Work out how many lines in the records contain the word "images", and give that number alone.
|---|
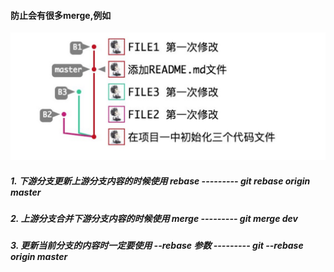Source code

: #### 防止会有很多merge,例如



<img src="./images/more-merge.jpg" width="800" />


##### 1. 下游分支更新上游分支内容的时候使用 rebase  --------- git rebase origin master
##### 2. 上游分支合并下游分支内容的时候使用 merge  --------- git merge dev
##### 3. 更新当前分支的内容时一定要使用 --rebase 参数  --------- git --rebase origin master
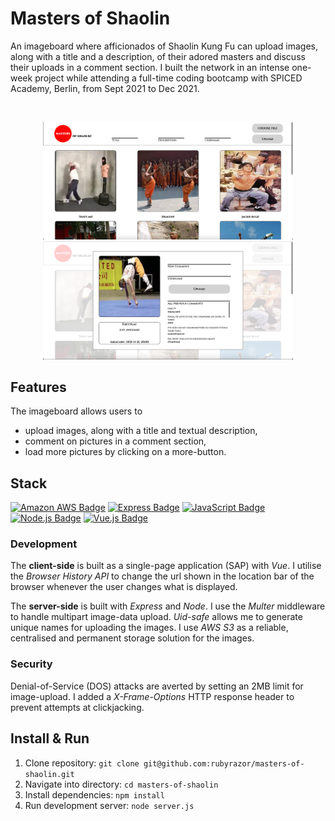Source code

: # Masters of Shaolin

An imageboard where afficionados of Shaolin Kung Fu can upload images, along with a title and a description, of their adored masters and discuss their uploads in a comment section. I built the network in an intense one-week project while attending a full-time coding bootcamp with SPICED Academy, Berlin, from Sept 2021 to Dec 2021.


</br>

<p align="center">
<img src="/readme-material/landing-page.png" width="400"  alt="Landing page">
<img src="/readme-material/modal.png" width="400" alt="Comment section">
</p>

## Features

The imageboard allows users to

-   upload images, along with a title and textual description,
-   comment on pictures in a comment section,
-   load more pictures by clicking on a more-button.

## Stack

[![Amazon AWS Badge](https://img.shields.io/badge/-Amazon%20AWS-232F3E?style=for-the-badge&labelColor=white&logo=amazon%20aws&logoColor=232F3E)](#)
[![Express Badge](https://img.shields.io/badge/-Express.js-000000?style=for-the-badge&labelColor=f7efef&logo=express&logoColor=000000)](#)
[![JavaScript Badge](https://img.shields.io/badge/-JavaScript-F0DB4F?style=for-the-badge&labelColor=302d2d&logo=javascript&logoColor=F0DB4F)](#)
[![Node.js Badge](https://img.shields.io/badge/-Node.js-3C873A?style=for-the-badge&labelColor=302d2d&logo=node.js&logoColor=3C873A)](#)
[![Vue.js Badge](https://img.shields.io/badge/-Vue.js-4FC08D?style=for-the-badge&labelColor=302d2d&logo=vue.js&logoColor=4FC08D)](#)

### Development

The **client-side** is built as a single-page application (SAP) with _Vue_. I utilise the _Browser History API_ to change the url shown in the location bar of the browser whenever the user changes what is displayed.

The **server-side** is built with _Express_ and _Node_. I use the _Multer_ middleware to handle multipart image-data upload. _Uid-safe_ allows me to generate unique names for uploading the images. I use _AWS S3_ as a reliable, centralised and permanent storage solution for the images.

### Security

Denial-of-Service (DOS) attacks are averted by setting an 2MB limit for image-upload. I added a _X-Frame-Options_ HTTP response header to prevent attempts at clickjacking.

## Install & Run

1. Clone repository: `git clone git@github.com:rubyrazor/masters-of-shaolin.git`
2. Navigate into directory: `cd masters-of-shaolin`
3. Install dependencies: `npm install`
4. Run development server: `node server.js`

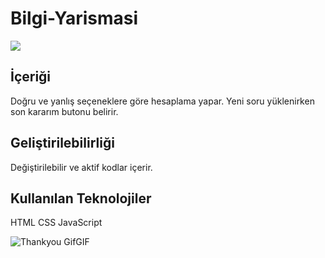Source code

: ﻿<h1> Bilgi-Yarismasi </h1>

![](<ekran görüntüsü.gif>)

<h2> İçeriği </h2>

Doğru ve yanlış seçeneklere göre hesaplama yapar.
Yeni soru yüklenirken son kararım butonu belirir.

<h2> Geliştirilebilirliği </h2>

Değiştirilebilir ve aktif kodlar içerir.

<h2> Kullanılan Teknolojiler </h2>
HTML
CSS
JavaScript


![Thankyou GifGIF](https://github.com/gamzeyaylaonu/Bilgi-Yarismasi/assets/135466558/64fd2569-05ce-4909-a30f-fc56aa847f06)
|---|
> OUTPUT OF THE TASK
4